Born in Perth Amboy, New Jersey, February 19, 1766, Dunlap was the son of an army office who had been wounded in Quebec. While he had little formal education, he developed a love of Shakespeare and Pope as well as a passion for history. When he was eleven, his family moved to New York City where he attended the plays that were so popular with the British Officers. The following year (1778), he lost the sight in his right eye when it was injured by a piece of firewood. While the accident put a stop to his formal schooling, such as it was, it didn't prevent him from pursuing his interest in painting. In 1783 he had an opportunity to paint a portrait of George Washington. The following year, he traveled to London to study with Benjamin West .While there, he saw Sheridan's The School for Scandal (one of Dunlap's more famous paintings is of the screen scene) and The Rivals at Drury Lane, the company at the Haymarket, the extraordinary acting of John Philip Kemble and Sarah Siddons at Covent Garden and "all Shakespeare's acting plays."
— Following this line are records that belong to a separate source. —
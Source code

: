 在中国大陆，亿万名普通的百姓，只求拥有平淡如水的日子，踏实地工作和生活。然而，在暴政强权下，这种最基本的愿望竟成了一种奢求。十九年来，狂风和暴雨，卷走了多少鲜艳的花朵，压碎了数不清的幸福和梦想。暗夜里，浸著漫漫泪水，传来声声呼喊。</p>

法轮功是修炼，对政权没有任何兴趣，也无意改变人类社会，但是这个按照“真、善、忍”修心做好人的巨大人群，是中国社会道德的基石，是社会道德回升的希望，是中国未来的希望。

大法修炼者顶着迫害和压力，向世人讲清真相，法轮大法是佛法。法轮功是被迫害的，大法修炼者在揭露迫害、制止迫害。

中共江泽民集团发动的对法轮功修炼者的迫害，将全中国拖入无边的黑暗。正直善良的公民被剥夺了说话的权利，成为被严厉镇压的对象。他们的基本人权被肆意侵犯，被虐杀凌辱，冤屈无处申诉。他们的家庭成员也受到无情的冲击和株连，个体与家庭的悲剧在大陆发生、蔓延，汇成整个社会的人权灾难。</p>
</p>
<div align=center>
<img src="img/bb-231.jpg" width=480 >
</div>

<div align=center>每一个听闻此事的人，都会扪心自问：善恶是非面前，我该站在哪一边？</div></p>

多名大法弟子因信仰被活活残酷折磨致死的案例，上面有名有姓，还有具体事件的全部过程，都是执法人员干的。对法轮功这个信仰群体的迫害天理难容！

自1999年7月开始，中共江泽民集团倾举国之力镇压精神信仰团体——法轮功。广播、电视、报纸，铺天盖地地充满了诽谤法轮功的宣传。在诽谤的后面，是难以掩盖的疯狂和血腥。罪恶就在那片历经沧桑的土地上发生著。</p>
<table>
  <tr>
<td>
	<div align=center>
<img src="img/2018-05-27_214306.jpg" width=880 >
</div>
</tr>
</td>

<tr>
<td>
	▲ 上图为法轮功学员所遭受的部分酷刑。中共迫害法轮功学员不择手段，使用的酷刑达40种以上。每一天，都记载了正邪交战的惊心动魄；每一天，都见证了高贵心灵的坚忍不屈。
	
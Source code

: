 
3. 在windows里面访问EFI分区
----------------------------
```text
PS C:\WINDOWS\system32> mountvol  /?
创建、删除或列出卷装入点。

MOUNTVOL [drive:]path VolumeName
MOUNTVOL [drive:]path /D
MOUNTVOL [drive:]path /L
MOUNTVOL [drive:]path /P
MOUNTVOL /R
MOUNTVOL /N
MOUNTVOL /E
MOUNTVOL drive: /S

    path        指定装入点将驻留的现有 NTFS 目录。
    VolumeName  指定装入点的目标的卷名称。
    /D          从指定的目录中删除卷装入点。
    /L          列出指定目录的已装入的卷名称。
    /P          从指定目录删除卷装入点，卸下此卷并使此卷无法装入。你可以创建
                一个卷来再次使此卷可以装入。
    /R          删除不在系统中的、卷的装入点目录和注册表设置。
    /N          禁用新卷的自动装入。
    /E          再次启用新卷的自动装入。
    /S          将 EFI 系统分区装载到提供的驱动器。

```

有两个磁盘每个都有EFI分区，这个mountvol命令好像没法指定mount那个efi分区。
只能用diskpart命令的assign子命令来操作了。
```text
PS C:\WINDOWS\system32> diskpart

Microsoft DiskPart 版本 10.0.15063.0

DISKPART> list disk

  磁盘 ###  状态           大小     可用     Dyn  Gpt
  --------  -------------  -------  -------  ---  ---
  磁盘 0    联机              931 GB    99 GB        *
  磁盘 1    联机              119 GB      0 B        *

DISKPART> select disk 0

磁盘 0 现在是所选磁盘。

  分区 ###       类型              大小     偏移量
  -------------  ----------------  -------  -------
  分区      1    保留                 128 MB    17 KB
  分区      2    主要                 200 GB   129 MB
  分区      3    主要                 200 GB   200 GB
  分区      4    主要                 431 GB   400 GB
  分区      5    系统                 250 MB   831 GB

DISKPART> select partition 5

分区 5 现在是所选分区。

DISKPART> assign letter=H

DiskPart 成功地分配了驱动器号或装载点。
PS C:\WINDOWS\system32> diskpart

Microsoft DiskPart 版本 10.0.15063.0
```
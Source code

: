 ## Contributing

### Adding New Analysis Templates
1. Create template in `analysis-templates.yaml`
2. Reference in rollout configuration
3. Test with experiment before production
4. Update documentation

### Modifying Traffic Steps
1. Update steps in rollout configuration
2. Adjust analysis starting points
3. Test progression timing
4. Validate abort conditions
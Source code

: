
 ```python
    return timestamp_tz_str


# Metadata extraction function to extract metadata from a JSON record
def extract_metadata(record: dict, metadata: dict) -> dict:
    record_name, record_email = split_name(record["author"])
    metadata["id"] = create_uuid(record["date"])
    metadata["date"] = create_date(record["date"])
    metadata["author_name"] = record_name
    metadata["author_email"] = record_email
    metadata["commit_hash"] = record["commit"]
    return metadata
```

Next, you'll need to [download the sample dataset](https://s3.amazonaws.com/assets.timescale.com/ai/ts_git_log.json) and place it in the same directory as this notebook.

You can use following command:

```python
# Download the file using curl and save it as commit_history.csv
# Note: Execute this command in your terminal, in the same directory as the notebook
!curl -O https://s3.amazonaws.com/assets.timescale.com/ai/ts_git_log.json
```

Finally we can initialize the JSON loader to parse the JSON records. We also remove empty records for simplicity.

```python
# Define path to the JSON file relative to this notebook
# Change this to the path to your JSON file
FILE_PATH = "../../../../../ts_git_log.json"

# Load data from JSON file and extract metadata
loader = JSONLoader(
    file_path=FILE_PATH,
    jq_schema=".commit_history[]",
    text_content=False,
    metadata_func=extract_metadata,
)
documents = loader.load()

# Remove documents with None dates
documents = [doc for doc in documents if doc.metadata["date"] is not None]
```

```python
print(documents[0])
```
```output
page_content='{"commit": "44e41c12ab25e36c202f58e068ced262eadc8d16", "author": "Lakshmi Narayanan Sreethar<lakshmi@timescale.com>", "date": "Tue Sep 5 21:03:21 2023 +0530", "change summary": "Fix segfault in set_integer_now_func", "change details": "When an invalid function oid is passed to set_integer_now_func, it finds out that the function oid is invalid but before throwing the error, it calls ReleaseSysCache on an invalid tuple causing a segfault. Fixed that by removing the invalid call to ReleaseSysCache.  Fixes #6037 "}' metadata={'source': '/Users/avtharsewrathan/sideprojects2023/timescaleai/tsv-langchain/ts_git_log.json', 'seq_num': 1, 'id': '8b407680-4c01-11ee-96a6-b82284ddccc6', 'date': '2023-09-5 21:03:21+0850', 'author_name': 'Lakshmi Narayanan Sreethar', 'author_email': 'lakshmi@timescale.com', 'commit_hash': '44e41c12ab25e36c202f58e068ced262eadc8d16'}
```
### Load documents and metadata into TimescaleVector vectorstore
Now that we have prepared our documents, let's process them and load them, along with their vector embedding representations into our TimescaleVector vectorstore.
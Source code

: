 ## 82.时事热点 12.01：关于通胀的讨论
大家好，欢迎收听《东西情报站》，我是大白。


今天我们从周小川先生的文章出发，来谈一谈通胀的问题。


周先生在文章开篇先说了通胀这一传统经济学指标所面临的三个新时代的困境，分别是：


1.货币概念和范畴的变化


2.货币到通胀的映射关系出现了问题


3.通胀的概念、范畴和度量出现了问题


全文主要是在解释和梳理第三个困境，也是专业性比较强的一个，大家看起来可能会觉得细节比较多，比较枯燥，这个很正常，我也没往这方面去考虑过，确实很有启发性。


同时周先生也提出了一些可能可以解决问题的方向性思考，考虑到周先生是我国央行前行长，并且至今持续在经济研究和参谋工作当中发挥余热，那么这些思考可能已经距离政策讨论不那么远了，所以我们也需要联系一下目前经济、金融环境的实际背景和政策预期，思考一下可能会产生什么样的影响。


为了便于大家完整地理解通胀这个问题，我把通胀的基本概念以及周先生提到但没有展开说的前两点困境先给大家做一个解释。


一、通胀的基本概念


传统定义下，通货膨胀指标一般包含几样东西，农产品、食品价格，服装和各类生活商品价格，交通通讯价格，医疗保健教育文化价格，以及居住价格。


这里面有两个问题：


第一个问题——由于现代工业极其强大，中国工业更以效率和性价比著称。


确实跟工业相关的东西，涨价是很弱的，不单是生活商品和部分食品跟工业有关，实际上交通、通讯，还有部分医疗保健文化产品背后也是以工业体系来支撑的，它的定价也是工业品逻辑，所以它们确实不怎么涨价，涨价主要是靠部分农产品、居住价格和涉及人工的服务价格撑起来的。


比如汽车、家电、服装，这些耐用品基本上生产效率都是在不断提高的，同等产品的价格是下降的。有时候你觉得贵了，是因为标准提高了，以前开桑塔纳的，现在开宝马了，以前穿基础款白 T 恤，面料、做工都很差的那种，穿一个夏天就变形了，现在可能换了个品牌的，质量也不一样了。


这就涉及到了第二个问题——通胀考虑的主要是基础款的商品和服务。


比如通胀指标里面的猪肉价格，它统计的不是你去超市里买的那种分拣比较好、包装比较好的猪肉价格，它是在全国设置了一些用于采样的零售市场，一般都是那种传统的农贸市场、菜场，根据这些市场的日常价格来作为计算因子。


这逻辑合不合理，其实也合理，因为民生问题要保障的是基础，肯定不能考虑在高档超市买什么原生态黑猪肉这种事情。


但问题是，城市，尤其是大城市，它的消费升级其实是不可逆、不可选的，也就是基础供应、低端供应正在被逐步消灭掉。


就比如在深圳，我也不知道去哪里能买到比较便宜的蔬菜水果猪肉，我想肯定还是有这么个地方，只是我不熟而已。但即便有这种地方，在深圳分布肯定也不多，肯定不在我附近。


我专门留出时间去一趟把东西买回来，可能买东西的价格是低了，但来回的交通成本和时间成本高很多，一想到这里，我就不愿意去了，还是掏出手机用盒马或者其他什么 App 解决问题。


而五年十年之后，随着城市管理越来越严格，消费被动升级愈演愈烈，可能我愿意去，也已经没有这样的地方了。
When he returned to America in late 1787, he wrote a comedy to which he gave the "mawkish title" (his own term) The Modest Soldier or Love in New York. with "a Yankee servant, a travelled American, an officer in the late revolutionary army, a fop, such as fops then were in New-York, and old gentleman and his two daughters, one of course lively, the other serious." It had been inspired by the success of The Contrast which had created such a sensation at its premiere in April. He offered his new play to Lewis Hallam and John Henry for their old American Company, but while they saw the merits of the play and praised him for them, it had no part for Hallam or his wife and so the play was never produced.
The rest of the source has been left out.